Okay, enough of wallowing in teary emotions.

Even if Jens hadn’t already decided he’d rather tag along, he would have ended up doing so anyway. A few days after I’d announced my plans and he said he’d come, he found out that he’s needed in Copenhagen on Monday the 15th though it’s technically his first day of vacation. So, we leave this coming Sunday morning, arrive in Copenhagen that evening. The next morning, I go exploring what I can of the city with trike and dog while Jens attends to business. Then we’re off into the Danish countryside.

Originally I’d have been exploring no further than 20-30 miles outside of Copenhagen which has a fair bit to see, but then I discovered a small island south of the one Copenhagen sits on. I’ve been buzzing with greater anticipation since. I don’t know if I can do the planned rides with Loke. One is 25 miles and the other is nearly 30. Maybe with the proper socks to protect his feet he’ll have the stamina for at least one day and being new territory he’ll have the speed, but I’m too wary of disappointment to hope. I’d rather be surprised.

Fingers crossed I come back from the 4-5 day outing with lots to share!

After we get back, I might still take off on a solo tour since Jens’ vacation will be for another 2 weeks. It might be my only chance.

Jens has also applied for time off in September and we’re trying to shape up big plans for it. That’s all I’ll say on the matter until we actually get them settled. All that has been decided is Loke will be staying here, most likely at our apartment with Jens’ dad for company while Jens and I explore regions beyond Sweden.

And last! Stats!

With the rides being yawn-fests around here, I hadn’t bothered to download the trips from my Garmin since the Mariefred ride. When I did so this morning, I discovered that sometime during the ride before last, I broke 600 miles for the year. Curious, I also tallied up my total mileage since I got my first Garmin in 2007. The Garmin Training Center software says 4,786. Add 12 miles for the first ride of 2013 lost when the Garmin malfunctioned brings the total to 4,798. The true total mileage on trikes is higher since my Trice Q arrived in the summer of 2006. I probably only managed a couple hundred miles that first year, working to regain fitness after having been off bikes for 5 years or more thanks to my back. Then there’s all the times when I’ve paused the tracking during breaks for food, water or exploration of interesting places only to forget starting up again varying distances, though only very rarely over 1 mile. But 4,798 miles has a certain kind of symmetry to it. It means that when I push over the 803 miles of 2012, I will also break 5,000 total tracked miles.

June admittedly ended up being a flop. No real goals made as my mood has been ‘murky’ and uninspired to do much trike wise. 114+ miles as opposed to 166+ last June.

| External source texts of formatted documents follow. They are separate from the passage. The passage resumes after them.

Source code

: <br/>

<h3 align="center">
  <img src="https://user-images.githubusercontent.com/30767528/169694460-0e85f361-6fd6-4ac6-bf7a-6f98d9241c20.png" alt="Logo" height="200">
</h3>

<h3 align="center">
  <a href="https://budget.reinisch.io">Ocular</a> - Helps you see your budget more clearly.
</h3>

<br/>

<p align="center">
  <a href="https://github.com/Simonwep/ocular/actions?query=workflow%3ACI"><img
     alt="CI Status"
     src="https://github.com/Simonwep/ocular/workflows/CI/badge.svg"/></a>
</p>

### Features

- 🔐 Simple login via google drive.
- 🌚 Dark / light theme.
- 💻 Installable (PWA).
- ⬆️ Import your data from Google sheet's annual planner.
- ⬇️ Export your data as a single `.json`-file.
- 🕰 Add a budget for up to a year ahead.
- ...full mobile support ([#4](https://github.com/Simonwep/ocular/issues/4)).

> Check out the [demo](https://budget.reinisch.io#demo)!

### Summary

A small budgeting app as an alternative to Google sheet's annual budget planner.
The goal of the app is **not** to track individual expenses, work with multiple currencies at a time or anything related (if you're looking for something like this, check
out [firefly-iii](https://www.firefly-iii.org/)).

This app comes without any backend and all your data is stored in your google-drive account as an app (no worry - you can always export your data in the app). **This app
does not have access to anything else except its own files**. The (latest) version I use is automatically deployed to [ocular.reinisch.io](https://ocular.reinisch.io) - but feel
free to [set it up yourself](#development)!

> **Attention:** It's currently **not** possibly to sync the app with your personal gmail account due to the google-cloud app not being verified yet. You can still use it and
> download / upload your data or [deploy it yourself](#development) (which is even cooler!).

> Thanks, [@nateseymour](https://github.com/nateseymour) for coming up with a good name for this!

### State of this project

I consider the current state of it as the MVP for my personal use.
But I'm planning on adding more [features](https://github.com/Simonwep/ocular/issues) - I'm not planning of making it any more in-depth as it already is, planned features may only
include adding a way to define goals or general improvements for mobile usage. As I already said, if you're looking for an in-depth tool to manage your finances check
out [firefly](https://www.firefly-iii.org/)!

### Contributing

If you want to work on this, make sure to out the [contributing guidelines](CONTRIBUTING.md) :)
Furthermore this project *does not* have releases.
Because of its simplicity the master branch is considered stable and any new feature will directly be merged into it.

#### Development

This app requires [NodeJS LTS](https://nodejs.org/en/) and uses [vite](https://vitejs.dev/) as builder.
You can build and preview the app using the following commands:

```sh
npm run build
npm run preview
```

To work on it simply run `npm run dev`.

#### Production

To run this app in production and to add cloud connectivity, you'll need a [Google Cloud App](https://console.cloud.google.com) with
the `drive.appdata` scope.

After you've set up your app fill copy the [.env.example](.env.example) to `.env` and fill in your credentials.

July? Well, with just 77+ miles in July 2012, 30+ miles accumulated already and 3 rides plotted in Denmark for a total of around 60 miles, I’ll beat it. Even if I can’t finish the Denmark rides there’s still the rest of the month to push past a measly 77.

All this means that moody apathy or not, 2013 is still on it’s way to being the 2nd highest mile year since first purchasing an ICE trike!

And blog stats! This will be my 180th post and sometime last week, the number of hits tipped over 15,000. Not too shabby given my complete lack of advertisement.